We also know that the wealth gap is growing, that the top 5% is accumulating more and more, and the rest of us less and less. Homelessness amongst older adults is actually rising and housing costs are the biggest factor in older adult poverty. In Massachusetts, we ranked 50 out of 50 states in elder economic security, simply because of our high housing costs.
So, all of those things are happening, and Covid has had a profound impact on all of us. I think when the dust settles, people will see what happened to people who lived in good, well-run senior communities driven by loving kindness above all else, that [those] folks did better. I think that loneliness — that was endemic anyway — grew during the pandemic for people who didn’t [have those supports].
[There was also] the fear factor of how scary it was to not even know where to turn, and when [non-residents] talked to friends who live with us, they knew exactly where to turn, that there was a 24/7 seven phone number they could call and get answers. I think it’s going to make community living, aging in community, more popular than ever.
And that is going to drive the need for, one, much more affordable housing.

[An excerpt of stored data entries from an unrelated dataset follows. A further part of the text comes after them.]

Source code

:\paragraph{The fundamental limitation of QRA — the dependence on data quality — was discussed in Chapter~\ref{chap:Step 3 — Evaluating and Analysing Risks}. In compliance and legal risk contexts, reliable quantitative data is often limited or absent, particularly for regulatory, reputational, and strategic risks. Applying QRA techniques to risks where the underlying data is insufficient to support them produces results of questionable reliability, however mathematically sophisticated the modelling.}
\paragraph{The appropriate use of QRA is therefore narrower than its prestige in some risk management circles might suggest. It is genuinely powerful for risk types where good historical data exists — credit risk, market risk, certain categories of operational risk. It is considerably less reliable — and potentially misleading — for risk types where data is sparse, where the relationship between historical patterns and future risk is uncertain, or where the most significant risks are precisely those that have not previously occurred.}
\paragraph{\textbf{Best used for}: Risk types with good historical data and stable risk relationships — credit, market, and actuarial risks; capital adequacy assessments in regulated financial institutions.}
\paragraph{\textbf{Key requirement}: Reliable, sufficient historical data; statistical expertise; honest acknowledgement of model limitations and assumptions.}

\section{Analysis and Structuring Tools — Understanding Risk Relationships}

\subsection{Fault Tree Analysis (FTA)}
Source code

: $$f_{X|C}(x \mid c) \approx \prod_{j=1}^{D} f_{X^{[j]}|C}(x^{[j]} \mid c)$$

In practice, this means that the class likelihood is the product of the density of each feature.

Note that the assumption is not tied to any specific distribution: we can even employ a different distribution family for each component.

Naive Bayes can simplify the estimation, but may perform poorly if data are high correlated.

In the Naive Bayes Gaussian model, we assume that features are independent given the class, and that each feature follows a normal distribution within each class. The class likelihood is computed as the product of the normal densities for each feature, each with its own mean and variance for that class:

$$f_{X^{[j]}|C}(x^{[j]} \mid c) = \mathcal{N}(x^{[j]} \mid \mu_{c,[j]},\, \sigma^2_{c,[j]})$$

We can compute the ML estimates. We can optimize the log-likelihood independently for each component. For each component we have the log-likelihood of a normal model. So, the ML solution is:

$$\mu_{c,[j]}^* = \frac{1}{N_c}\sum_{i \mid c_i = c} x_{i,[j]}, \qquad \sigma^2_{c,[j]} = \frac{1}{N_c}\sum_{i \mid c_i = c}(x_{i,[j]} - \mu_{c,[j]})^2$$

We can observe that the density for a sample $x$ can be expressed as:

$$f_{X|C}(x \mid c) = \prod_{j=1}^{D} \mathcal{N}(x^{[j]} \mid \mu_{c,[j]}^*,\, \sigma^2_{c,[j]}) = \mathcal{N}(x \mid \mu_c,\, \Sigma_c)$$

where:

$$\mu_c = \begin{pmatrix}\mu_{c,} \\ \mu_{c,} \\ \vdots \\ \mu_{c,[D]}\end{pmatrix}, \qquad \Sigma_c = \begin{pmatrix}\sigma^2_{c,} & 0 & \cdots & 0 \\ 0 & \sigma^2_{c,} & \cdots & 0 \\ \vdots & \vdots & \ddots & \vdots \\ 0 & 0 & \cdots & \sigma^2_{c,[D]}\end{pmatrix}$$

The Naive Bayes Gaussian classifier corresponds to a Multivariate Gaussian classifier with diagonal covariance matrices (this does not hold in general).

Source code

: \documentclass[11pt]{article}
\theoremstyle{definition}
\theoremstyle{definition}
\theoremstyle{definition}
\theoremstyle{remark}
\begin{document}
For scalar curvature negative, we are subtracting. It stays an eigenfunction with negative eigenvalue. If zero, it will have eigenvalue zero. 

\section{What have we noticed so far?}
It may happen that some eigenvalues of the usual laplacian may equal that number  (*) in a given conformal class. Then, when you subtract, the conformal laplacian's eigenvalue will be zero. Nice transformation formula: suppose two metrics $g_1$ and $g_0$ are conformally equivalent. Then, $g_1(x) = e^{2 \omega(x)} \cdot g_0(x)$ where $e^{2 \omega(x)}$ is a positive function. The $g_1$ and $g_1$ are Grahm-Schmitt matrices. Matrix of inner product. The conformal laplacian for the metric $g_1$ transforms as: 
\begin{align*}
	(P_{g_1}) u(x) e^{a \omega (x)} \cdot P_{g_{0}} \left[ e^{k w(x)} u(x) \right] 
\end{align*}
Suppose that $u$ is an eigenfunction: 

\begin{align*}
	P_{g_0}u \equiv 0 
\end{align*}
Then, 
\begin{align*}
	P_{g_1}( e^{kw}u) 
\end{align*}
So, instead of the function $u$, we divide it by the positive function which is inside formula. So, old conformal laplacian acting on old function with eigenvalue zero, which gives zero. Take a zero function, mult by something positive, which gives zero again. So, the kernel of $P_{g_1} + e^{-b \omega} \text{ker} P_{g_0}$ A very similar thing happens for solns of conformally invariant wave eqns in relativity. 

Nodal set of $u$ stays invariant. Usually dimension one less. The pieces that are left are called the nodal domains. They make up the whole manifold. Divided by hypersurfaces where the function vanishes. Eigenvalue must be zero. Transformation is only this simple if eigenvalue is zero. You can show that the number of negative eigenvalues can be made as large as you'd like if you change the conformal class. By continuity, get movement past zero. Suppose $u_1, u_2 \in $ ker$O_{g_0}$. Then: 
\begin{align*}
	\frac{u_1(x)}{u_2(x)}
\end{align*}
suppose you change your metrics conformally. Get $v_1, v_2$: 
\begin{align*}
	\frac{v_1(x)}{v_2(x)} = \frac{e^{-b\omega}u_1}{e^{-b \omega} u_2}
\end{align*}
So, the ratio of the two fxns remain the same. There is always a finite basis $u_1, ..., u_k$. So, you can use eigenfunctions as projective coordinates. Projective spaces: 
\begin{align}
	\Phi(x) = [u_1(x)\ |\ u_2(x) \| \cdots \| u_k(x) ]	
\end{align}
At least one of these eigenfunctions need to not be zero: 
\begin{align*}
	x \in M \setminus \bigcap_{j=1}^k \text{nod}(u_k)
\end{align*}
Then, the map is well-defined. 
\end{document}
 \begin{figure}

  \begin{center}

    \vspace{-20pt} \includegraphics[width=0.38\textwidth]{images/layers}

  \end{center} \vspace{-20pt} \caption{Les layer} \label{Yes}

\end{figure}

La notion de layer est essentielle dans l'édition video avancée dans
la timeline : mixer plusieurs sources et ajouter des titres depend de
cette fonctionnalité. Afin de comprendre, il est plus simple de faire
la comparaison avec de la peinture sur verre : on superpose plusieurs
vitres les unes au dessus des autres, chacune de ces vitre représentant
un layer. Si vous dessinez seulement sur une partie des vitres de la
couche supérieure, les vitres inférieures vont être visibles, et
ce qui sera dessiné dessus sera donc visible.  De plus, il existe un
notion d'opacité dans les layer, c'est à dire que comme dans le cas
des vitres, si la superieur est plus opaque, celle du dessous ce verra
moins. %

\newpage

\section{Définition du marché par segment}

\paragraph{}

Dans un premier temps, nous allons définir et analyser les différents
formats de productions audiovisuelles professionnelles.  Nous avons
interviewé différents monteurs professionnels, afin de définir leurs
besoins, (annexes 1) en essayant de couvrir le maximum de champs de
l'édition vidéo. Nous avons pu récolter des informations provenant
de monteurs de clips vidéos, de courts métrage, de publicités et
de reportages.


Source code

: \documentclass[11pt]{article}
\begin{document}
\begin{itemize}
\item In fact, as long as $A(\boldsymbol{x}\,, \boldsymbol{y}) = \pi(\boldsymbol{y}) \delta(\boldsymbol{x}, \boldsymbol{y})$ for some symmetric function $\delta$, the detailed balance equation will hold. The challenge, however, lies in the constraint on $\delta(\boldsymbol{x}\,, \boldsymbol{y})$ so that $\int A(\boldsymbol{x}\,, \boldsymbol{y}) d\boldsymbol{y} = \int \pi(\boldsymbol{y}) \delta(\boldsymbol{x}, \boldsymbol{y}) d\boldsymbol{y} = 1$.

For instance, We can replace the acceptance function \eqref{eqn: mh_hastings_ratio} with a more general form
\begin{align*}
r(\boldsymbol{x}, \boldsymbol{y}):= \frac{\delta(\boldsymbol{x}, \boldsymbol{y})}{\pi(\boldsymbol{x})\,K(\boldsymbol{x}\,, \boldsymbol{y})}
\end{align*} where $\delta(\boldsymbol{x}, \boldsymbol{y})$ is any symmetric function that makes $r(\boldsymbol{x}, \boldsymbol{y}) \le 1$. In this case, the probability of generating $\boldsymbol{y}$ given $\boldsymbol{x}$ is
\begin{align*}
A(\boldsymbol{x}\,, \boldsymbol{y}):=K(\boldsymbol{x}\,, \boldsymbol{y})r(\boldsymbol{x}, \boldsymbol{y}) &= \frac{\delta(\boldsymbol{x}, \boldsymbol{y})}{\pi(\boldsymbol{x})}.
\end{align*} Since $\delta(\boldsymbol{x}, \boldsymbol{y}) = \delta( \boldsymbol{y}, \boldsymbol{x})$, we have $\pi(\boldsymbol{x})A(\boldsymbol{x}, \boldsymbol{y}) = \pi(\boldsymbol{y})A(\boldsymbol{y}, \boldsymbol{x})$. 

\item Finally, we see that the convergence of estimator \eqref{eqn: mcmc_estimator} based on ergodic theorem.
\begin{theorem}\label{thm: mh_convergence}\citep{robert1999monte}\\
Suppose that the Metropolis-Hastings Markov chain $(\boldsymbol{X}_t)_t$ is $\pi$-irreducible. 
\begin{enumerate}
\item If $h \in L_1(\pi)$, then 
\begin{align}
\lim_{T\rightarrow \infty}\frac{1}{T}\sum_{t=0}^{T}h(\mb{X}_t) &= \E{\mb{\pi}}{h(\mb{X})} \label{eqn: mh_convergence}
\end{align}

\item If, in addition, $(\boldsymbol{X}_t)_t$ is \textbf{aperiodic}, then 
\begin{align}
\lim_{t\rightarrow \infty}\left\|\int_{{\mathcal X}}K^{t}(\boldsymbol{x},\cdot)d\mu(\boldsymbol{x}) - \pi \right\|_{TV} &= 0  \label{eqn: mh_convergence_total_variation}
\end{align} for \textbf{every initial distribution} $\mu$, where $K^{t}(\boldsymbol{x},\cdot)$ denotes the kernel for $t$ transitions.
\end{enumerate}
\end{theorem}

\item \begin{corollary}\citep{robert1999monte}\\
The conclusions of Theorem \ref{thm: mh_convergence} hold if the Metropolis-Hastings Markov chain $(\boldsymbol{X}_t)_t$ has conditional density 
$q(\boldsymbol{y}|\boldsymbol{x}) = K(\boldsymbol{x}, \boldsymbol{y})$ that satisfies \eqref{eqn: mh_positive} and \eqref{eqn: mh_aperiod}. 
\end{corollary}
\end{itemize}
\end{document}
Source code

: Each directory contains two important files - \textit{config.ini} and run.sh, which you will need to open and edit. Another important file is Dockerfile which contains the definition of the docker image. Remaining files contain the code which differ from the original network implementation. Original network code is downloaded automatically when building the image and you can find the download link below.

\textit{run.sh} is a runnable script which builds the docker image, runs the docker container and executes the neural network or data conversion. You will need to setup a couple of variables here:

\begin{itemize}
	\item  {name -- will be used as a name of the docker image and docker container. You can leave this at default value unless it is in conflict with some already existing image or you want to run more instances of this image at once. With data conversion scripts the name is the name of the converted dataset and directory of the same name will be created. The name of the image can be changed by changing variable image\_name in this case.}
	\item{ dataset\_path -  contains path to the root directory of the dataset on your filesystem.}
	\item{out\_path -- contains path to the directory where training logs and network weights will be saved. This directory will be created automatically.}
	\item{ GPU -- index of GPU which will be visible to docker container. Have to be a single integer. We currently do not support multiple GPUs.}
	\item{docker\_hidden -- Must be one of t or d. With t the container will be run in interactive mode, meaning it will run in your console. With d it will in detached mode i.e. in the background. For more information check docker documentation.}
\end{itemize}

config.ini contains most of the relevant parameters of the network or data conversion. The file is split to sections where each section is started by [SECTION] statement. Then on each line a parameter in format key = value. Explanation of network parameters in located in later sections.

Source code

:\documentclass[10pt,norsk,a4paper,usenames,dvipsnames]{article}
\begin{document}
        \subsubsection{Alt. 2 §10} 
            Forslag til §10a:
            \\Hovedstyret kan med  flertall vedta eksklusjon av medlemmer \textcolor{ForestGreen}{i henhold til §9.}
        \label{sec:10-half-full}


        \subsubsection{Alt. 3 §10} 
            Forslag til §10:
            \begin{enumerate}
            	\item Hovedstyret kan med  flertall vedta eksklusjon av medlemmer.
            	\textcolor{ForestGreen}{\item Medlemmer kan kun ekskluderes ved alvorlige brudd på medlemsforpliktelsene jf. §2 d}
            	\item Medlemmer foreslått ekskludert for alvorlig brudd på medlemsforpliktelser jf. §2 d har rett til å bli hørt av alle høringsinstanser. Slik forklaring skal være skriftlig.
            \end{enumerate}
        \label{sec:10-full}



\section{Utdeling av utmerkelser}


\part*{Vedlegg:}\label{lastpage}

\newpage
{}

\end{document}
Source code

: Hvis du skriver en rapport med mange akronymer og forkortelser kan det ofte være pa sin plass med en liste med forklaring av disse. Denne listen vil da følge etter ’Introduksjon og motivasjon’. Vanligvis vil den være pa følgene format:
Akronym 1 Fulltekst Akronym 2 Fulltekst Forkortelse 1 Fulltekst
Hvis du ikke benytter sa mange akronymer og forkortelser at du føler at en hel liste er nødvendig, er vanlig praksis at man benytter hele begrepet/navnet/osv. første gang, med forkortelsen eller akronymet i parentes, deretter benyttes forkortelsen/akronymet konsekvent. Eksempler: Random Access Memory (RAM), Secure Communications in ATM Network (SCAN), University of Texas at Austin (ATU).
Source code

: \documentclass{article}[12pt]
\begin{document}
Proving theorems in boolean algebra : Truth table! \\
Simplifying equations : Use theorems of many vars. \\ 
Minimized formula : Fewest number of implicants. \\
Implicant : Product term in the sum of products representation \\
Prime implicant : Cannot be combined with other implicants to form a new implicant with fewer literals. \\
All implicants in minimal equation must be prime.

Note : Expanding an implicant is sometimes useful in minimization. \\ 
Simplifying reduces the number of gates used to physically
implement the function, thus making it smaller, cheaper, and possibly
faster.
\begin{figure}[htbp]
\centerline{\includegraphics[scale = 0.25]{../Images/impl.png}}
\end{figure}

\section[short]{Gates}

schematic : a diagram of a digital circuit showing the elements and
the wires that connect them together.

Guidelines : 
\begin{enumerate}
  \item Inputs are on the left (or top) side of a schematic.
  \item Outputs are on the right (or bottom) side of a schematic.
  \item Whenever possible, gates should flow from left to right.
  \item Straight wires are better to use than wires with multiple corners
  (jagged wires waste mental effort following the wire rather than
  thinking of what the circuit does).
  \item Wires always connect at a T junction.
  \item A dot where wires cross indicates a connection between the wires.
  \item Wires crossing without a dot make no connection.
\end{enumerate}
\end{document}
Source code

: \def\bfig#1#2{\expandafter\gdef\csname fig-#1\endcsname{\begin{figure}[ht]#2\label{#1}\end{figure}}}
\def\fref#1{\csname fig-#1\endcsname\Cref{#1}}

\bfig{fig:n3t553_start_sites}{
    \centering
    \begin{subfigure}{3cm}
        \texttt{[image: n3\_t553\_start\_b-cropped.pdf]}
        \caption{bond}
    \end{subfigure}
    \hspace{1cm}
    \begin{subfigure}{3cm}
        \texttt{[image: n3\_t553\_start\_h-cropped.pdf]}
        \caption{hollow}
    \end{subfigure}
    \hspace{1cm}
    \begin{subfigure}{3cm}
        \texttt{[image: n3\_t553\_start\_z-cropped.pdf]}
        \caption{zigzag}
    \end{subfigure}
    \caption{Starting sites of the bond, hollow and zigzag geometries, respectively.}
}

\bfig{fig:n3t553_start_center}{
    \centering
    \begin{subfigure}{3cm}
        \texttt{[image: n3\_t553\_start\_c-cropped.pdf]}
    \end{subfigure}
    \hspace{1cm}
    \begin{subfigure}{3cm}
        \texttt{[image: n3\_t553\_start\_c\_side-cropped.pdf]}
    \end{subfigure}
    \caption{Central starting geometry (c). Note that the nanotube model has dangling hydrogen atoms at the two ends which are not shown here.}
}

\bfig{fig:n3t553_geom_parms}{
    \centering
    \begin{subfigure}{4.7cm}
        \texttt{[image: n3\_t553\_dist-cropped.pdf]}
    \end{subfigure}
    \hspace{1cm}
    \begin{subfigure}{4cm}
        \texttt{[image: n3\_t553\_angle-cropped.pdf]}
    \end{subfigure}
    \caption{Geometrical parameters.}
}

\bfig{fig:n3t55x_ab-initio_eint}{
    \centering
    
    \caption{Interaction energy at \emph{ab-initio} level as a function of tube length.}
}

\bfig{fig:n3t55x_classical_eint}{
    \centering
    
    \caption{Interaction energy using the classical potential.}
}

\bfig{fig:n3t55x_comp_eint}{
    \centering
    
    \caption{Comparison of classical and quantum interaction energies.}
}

I mean, our current waiting list is 4,842 households. At our current rate of turnover, that would take us 37 years to clear. That’s unconscionable, and it’s not going to get better, it’s going to get worse in terms of need, which is why we’re on such an aggressive campaign to build more affordable housing.
And that middle is going to continue to have nothing viable, no place that serves them. I’m hoping they’ll get politically activated and demand it, as they should. So, I think we’re in for some interesting times. And I hope we’re part of it.
Opus will, the first time out, only close the market gap for people who own their own homes. We don’t yet have a method to get to people who didn’t accumulate savings through a home or other ways. So, ultimately, we’re going to use this to figure out how to meet the entire market failure. And we’re going to continue to drive the affordable housing industry with our other partners to be as responsive with services and programs and community life as we are. That takes some funding, changes at the federal, state, and local levels. We believe aging in community is the gold standard, and therefore ought to be a right of every elder adult. And so, we are very active in the advocacy world.
We won’t stop until, by right, every older adult has the opportunity to age in community, with a laser sharp focus on affordability.